BEGIN Data excerpts

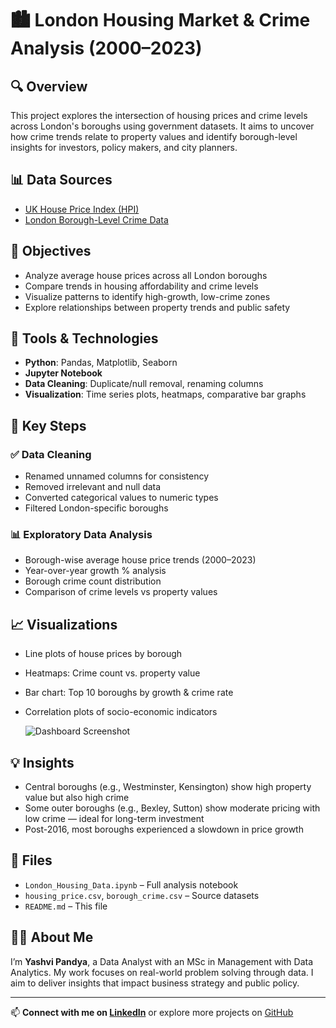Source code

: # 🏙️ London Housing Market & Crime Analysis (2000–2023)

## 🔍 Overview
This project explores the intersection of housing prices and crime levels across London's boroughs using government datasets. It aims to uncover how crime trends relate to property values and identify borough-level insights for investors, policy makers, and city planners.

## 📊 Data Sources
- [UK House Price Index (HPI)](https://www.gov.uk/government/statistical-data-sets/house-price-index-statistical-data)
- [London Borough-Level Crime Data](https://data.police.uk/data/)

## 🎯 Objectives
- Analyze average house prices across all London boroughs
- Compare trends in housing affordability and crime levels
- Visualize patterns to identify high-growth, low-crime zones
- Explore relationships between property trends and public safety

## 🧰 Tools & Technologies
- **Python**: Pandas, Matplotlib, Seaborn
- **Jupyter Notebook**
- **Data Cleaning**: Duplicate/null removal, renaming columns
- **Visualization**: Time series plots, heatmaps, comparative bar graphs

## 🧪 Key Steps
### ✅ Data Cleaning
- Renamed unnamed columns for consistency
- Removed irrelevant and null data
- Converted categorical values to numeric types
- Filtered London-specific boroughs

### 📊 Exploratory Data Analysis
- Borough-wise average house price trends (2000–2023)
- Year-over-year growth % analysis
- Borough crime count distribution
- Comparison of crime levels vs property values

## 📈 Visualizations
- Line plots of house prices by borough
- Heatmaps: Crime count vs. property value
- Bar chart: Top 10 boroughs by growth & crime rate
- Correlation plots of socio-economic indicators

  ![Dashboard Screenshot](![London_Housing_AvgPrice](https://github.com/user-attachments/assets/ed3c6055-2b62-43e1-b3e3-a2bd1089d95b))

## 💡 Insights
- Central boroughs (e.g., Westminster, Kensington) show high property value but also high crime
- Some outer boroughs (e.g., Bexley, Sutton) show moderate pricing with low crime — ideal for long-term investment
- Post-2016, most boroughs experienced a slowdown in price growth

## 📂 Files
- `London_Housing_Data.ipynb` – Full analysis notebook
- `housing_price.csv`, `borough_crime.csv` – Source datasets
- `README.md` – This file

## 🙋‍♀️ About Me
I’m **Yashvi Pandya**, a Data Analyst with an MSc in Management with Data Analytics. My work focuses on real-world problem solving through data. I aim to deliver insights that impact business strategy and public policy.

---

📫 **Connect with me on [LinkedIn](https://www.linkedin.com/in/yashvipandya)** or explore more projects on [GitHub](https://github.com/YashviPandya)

END Data excerpts

What is needed: In the records above, each line with the string "average" should be copied.

Answer space:
- Analyze average house prices across all London boroughs
- Borough-wise average house price trends (2000–2023)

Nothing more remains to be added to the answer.